Some of the highlights of my collection include Chrono Trigger sans box, the actual box for Mario RPG, a couple of beta pressings of Skies of Arcadia for Dreamcast, a prototype Madden cart for N64 (totally worthless, unfrotunately), 1 Nintendo Game & Watch and all of the Tengen carts for NES.

The Laney College flea market, however, has yielded almost none of these for me. I mean, I did get a Tengen game or two over there, but that was back when I thought those carts would actually be worth something.

The real gems I’ve found at the market have always come from the one booth I love more than any other. There is an old Asian couple with a small tent and some glass knick knack cases full of games at the flea market every weekend. I think their son is involved too, somehow. A couple years back, I got a copy of Dragon Warrior III for NES from them. $4. It’s worth something like $50, and has been since the day it was released. I remember thinking about this game even back when FunCoLand was up and running.

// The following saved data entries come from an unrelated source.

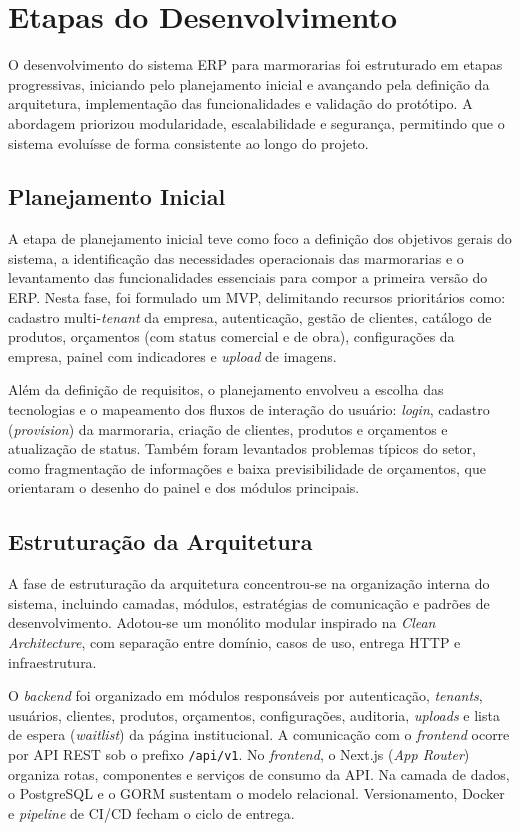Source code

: \section{Etapas do Desenvolvimento}
O desenvolvimento do sistema ERP para marmorarias foi estruturado em etapas progressivas, iniciando pelo planejamento inicial e avançando pela definição da arquitetura, implementação das funcionalidades e validação do protótipo. A abordagem priorizou modularidade, escalabilidade e segurança, permitindo que o sistema evoluísse de forma consistente ao longo do projeto.

\subsection{Planejamento Inicial}
A etapa de planejamento inicial teve como foco a definição dos objetivos gerais do sistema, a identificação das necessidades operacionais das marmorarias e o levantamento das funcionalidades essenciais para compor a primeira versão do ERP. Nesta fase, foi formulado um MVP, delimitando recursos prioritários como: cadastro multi-\textit{tenant} da empresa, autenticação, gestão de clientes, catálogo de produtos, orçamentos (com status comercial e de obra), configurações da empresa, painel com indicadores e \textit{upload} de imagens.

Além da definição de requisitos, o planejamento envolveu a escolha das tecnologias e o mapeamento dos fluxos de interação do usuário: \textit{login}, cadastro (\textit{provision}) da marmoraria, criação de clientes, produtos e orçamentos e atualização de status. Também foram levantados problemas típicos do setor, como fragmentação de informações e baixa previsibilidade de orçamentos, que orientaram o desenho do painel e dos módulos principais.

\subsection{Estruturação da Arquitetura}
A fase de estruturação da arquitetura concentrou-se na organização interna do sistema, incluindo camadas, módulos, estratégias de comunicação e padrões de desenvolvimento. Adotou-se um monólito modular inspirado na \textit{Clean Architecture}, com separação entre domínio, casos de uso, entrega HTTP e infraestrutura.

O \textit{backend} foi organizado em módulos responsáveis por autenticação, \textit{tenants}, usuários, clientes, produtos, orçamentos, configurações, auditoria, \textit{uploads} e lista de espera (\textit{waitlist}) da página institucional. A comunicação com o \textit{frontend} ocorre por API REST sob o prefixo \texttt{/\allowbreak{}api/\allowbreak{}v1}. No \textit{frontend}, o Next.js (\textit{App Router}) organiza rotas, componentes e serviços de consumo da API. Na camada de dados, o PostgreSQL e o GORM sustentam o modelo relacional. Versionamento, Docker e \textit{pipeline} de CI/CD fecham o ciclo de entrega.

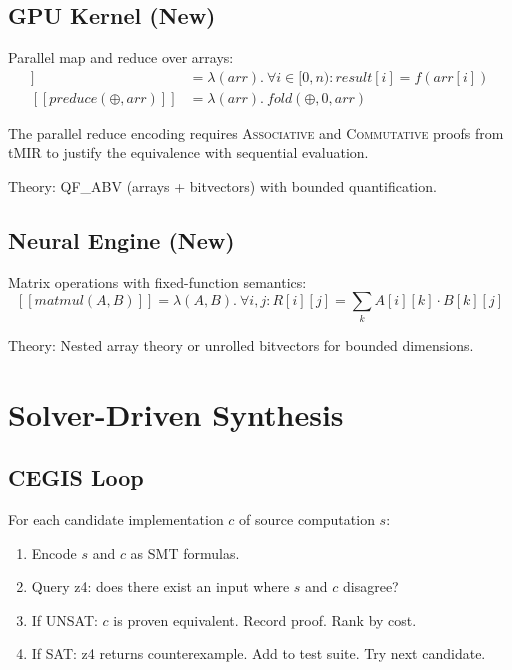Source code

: \documentclass[11pt,twocolumn]{article}
\begin{document}
\subsection{GPU Kernel (New)}

Parallel map and reduce over arrays:
\begin{align*}
[\![ \mathit{pmap}(f, \mathit{arr}) ]\!] &= \lambda(\mathit{arr}).\ \forall i \in [0, n): \mathit{result}[i] = f(\mathit{arr}[i]) \\
[\![ \mathit{preduce}(\oplus, \mathit{arr}) ]\!] &= \lambda(\mathit{arr}).\ \mathit{fold}(\oplus, 0, \mathit{arr})
\end{align*}

The parallel reduce encoding requires \textsc{Associative} and \textsc{Commutative} proofs from tMIR to justify the equivalence with sequential evaluation.

Theory: QF\_ABV (arrays + bitvectors) with bounded quantification.

\subsection{Neural Engine (New)}

Matrix operations with fixed-function semantics:
\[
[\![ \mathit{matmul}(A, B) ]\!] = \lambda(A, B).\ \forall i,j: R[i][j] = \textstyle\sum_k A[i][k] \cdot B[k][j]
\]

Theory: Nested array theory or unrolled bitvectors for bounded dimensions.

\section{Solver-Driven Synthesis}

\subsection{CEGIS Loop}

For each candidate implementation $c$ of source computation $s$:

\begin{enumerate}[leftmargin=*,topsep=4pt,itemsep=2pt]
\item Encode $s$ and $c$ as SMT formulas.
\item Query z4: does there exist an input where $s$ and $c$ disagree?
\item If UNSAT: $c$ is proven equivalent. Record proof. Rank by cost.
\item If SAT: z4 returns counterexample. Add to test suite. Try next candidate.
\end{enumerate}
\end{document}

The thing about videogame collecting, for me, is that it’s something of the fulfillment of a wish I had when I was a kid. I always dreamed of traveling back in time and being able to buy a copy of The Uncanny X-Men number 1, or that X-Men special issue where Wolverine makes his first appearance. I cursed the fact that, while I was living in the 80’s and 90’s, all the worth while comics (read: valuable) were created back in the 60’s and 70’s. At least, for Marvel, which I was obcessed with.

When the time came for a truly valuable printing of a comic, I, in my youth, did not realize that there was a serious problem with my logic: The timing doesn’t matter, but the observation and intuition do. If I had been born in the 60’s when all those comics were available, I wouldn’t have known to buy them, as back then they weren’t seen to be a valuable commodity.

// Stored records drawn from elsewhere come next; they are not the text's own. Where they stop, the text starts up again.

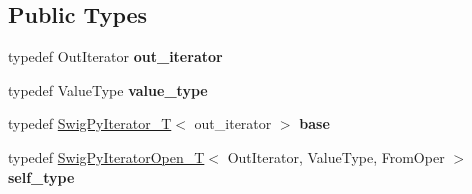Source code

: \subsection*{Public Types}
\begin{DoxyCompactItemize}
\item 
typedef Out\+Iterator {\bfseries out\+\_\+iterator}\hypertarget{classswig_1_1SwigPyIteratorOpen__T_ad348022c40678f2217e0696c8b6bb59b}{}\label{classswig_1_1SwigPyIteratorOpen__T_ad348022c40678f2217e0696c8b6bb59b}

\item 
typedef Value\+Type {\bfseries value\+\_\+type}\hypertarget{classswig_1_1SwigPyIteratorOpen__T_ac5d08f0ecc1d014a83632411678103f3}{}\label{classswig_1_1SwigPyIteratorOpen__T_ac5d08f0ecc1d014a83632411678103f3}

\item 
typedef \hyperlink{classswig_1_1SwigPyIterator__T}{Swig\+Py\+Iterator\+\_\+T}$<$ out\+\_\+iterator $>$ {\bfseries base}\hypertarget{classswig_1_1SwigPyIteratorOpen__T_acee28cc32d3d9a19f711bd9df933b06c}{}\label{classswig_1_1SwigPyIteratorOpen__T_acee28cc32d3d9a19f711bd9df933b06c}

\item 
typedef \hyperlink{classswig_1_1SwigPyIteratorOpen__T}{Swig\+Py\+Iterator\+Open\+\_\+T}$<$ Out\+Iterator, Value\+Type, From\+Oper $>$ {\bfseries self\+\_\+type}\hypertarget{classswig_1_1SwigPyIteratorOpen__T_a232561380f04d1a22f772e24d6ff38e5}{}\label{classswig_1_1SwigPyIteratorOpen__T_a232561380f04d1a22f772e24d6ff38e5}

\end{DoxyCompactItemize}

Thus, my wishes, as seems to happen to all wishes, actually came true in a manner different from my initial wishing. As that popular book, The Secret, says–the universe has a way of giving you what you ask it for. Another of my childhood wishes was to own every NES game. Well, now they all fit onto one CD, and there are games in there that I’d never even heard of as a child. Wish fulfilled.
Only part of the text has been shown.